Stored items:
════════════════

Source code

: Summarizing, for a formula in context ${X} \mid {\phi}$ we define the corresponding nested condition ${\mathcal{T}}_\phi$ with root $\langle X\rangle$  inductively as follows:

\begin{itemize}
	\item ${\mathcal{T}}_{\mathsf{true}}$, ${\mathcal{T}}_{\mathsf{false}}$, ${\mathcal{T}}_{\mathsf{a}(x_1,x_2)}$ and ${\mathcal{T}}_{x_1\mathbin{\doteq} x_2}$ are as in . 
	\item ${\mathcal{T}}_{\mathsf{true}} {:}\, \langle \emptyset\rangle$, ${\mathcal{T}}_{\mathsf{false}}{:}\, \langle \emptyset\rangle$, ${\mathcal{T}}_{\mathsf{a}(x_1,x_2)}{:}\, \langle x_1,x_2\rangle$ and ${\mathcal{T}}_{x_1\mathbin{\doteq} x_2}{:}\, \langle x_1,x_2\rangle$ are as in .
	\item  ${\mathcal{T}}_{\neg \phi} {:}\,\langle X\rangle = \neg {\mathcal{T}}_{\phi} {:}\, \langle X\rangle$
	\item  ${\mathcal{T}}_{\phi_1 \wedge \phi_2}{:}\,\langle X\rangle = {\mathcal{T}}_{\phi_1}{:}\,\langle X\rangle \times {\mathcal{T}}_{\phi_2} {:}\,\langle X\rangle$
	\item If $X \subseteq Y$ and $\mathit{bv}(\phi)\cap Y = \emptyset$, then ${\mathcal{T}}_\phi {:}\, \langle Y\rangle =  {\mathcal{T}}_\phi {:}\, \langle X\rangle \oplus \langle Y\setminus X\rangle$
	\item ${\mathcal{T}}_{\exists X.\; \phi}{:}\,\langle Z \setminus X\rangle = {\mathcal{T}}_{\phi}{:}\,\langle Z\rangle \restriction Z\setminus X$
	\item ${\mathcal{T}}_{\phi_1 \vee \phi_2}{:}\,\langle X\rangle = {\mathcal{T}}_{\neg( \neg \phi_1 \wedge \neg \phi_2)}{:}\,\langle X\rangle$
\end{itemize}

════════════════

__Exercise goal__
Exact copies of all the entries above are to be printed.

__Solution for this problem__
Source code

: Summarizing, for a formula in context ${X} \mid {\phi}$ we define the corresponding nested condition ${\mathcal{T}}_\phi$ with root $\langle X\rangle$  inductively as follows:

\begin{itemize}
	\item ${\mathcal{T}}_{\mathsf{true}}$, ${\mathcal{T}}_{\mathsf{false}}$, ${\mathcal{T}}_{\mathsf{a}(x_1,x_2)}$ and ${\mathcal{T}}_{x_1\mathbin{\doteq} x_2}$ are as in . 
	\item ${\mathcal{T}}_{\mathsf{true}} {:}\, \langle \emptyset\rangle$, ${\mathcal{T}}_{\mathsf{false}}{:}\, \langle \emptyset\rangle$, ${\mathcal{T}}_{\mathsf{a}(x_1,x_2)}{:}\, \langle x_1,x_2\rangle$ and ${\mathcal{T}}_{x_1\mathbin{\doteq} x_2}{:}\, \langle x_1,x_2\rangle$ are as in .
	\item  ${\mathcal{T}}_{\neg \phi} {:}\,\langle X\rangle = \neg {\mathcal{T}}_{\phi} {:}\, \langle X\rangle$
	\item  ${\mathcal{T}}_{\phi_1 \wedge \phi_2}{:}\,\langle X\rangle = {\mathcal{T}}_{\phi_1}{:}\,\langle X\rangle \times {\mathcal{T}}_{\phi_2} {:}\,\langle X\rangle$
	\item If $X \subseteq Y$ and $\mathit{bv}(\phi)\cap Y = \emptyset$, then ${\mathcal{T}}_\phi {:}\, \langle Y\rangle =  {\mathcal{T}}_\phi {:}\, \langle X\rangle \oplus \langle Y\setminus X\rangle$
	\item ${\mathcal{T}}_{\exists X.\; \phi}{:}\,\langle Z \setminus X\rangle = {\mathcal{T}}_{\phi}{:}\,\langle Z\rangle \restriction Z\setminus X$
	\item ${\mathcal{T}}_{\phi_1 \vee \phi_2}{:}\,\langle X\rangle = {\mathcal{T}}_{\neg( \neg \phi_1 \wedge \neg \phi_2)}{:}\,\langle X\rangle$
\end{itemize}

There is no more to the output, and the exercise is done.